THE PROBLEM. When a line of the records below contains the string "section", copy that whole line.

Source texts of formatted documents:
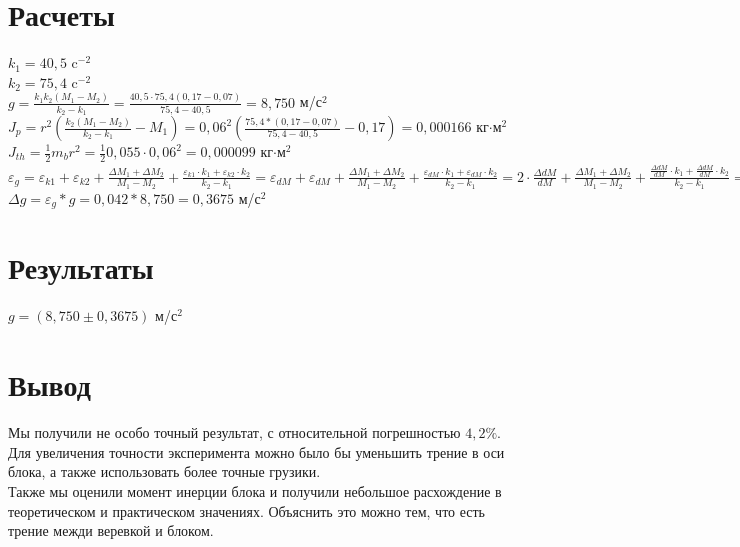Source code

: \documentclass[12pt]{article}
\begin{document}
	\section{Расчеты}
	$k_1=40{,}5$ c$^{-2}$\\
	$k_2=75{,}4$ c$^{-2}$\\
	$g=\frac{k_1k_2(M_1-M_2)}{k_2-k_1}=\frac{40,5\cdot75,4(0,17-0,07)}{75,4-40,5}=8{,}750$ м/с$^2$\\
	$J_p=r^2(\frac{k_2(M_1-M_2)}{k_2-k_1}-M_1)=0,06^2(\frac{75,4*(0,17-0,07)}{75,4-40,5}-0{,}17)=0{,}000166$ кг$\cdot$м$^2$\\
	$J_{th}=\frac{1}{2}m_br^2=\frac{1}{2}0{,}055\cdot0{,}06^2=0{,}000099$ кг$\cdot$м$^2$\\
	$\varepsilon_g=\varepsilon_{k1}+\varepsilon_{k2}+\frac{\Delta M_1+\Delta M_2}{M_1-M_2}+\frac{\varepsilon_{k1}\cdot k_1+\varepsilon_{k2}\cdot k_2}{k_2-k_1}=\varepsilon_{dM}+\varepsilon_{dM}+\frac{\Delta M_1+\Delta M_2}{M_1-M_2}+\frac{\varepsilon_{dM}\cdot k_1+\varepsilon_{dM}\cdot k_2}{k_2-k_1}=2\cdot\frac{\Delta dM}{dM}+\frac{\Delta M_1+\Delta M_2}{M_1-M_2}+\frac{\frac{\Delta dM}{dM}\cdot k_1+\frac{\Delta dM}{dM}\cdot k_2}{k_2-k_1}=2\cdot\frac{0,0001}{0,02}+\frac{0,0007+0,0009}{0,170-0,070}+\frac{\frac{0,0001}{0,02}\cdot40,5+\frac{0,0001}{0,02}\cdot75,4}{75,4-40,5}=0,042$\\
	$\Delta g=\varepsilon_g*g=0{,}042*8{,}750=0{,}3675$ м/с$^2$\\
	\section{Результаты}
	$g=(8{,}750\pm 0{,}3675)$ м/с$^2$\\
	\section{Вывод}
	Мы получили не особо точный результат, с относительной погрешностью $4{,}2\%$. Для увеличения точности эксперимента можно было бы уменьшить трение в оси блока, а также использовать более точные грузики.\\
	Также мы оценили момент инерции блока и получили небольшое расхождение в теоретическом и практическом значениях. Объяснить это можно тем, что есть трение межди веревкой и блоком. 
\end{document}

RESPONSE TO THIS EXERCISE.
	\section{Расчеты}
	\section{Результаты}
	\section{Вывод}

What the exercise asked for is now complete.